Copy, exactly and without additions, every line in the records below from the one holding "2. **Keploy**: It" through the one holding "## **Conclusion**", both ends included.

Saved entries:
#####
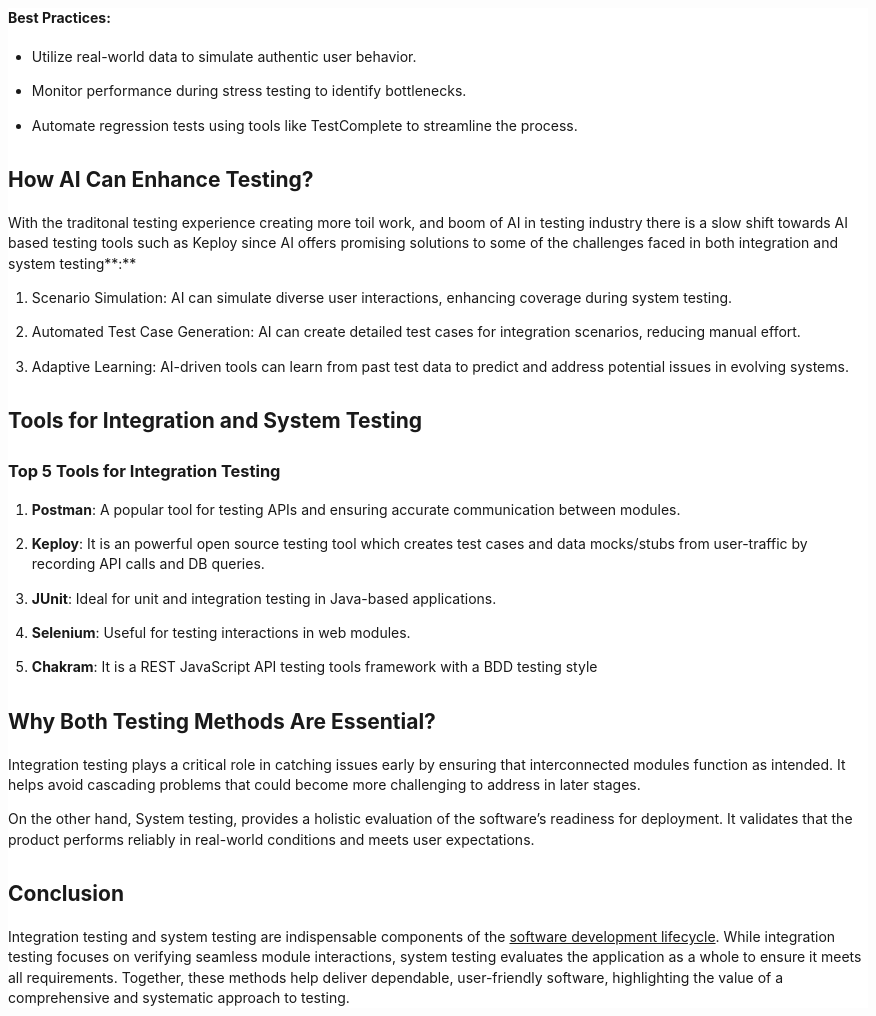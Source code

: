 
#### **Best Practices:**

* Utilize real-world data to simulate authentic user behavior.
    
* Monitor performance during stress testing to identify bottlenecks.
    
* Automate regression tests using tools like TestComplete to streamline the process.
    

## **How AI Can Enhance Testing?**

With the traditonal testing experience creating more toil work, and boom of AI in testing industry there is a slow shift towards AI based testing tools such as Keploy since AI offers promising solutions to some of the challenges faced in both integration and system testing\*\*:\*\*

1. Scenario Simulation: AI can simulate diverse user interactions, enhancing coverage during system testing.
    
2. Automated Test Case Generation: AI can create detailed test cases for integration scenarios, reducing manual effort.
    
3. Adaptive Learning: AI-driven tools can learn from past test data to predict and address potential issues in evolving systems.
    

## **Tools for Integration and System Testing**

### **Top 5 Tools for Integration Testing**

1. **Postman**: A popular tool for testing APIs and ensuring accurate communication between modules.
    
2. **Keploy**: It is an powerful open source testing tool which creates test cases and data mocks/stubs from user-traffic by recording API calls and DB queries.
    
3. **JUnit**: Ideal for unit and integration testing in Java-based applications.
    
4. **Selenium**: Useful for testing interactions in web modules.
    
5. **Chakram**: It is a REST JavaScript API testing tools framework with a BDD testing style
    

## **Why Both Testing Methods Are Essential?**

Integration testing plays a critical role in catching issues early by ensuring that interconnected modules function as intended. It helps avoid cascading problems that could become more challenging to address in later stages.

On the other hand, System testing, provides a holistic evaluation of the software’s readiness for deployment. It validates that the product performs reliably in real-world conditions and meets user expectations.

## **Conclusion**

Integration testing and system testing are indispensable components of the [software development lifecycle](https://keploy.io/blog/community/4-ways-to-accelerate-your-software-testing-life-cycle). While integration testing focuses on verifying seamless module interactions, system testing evaluates the application as a whole to ensure it meets all requirements. Together, these methods help deliver dependable, user-friendly software, highlighting the value of a comprehensive and systematic approach to testing.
#####
Expected answer
2. **Keploy**: It is an powerful open source testing tool which creates test cases and data mocks/stubs from user-traffic by recording API calls and DB queries.
    
3. **JUnit**: Ideal for unit and integration testing in Java-based applications.
    
4. **Selenium**: Useful for testing interactions in web modules.
    
5. **Chakram**: It is a REST JavaScript API testing tools framework with a BDD testing style
    

## **Why Both Testing Methods Are Essential?**

Integration testing plays a critical role in catching issues early by ensuring that interconnected modules function as intended. It helps avoid cascading problems that could become more challenging to address in later stages.

On the other hand, System testing, provides a holistic evaluation of the software’s readiness for deployment. It validates that the product performs reliably in real-world conditions and meets user expectations.

## **Conclusion**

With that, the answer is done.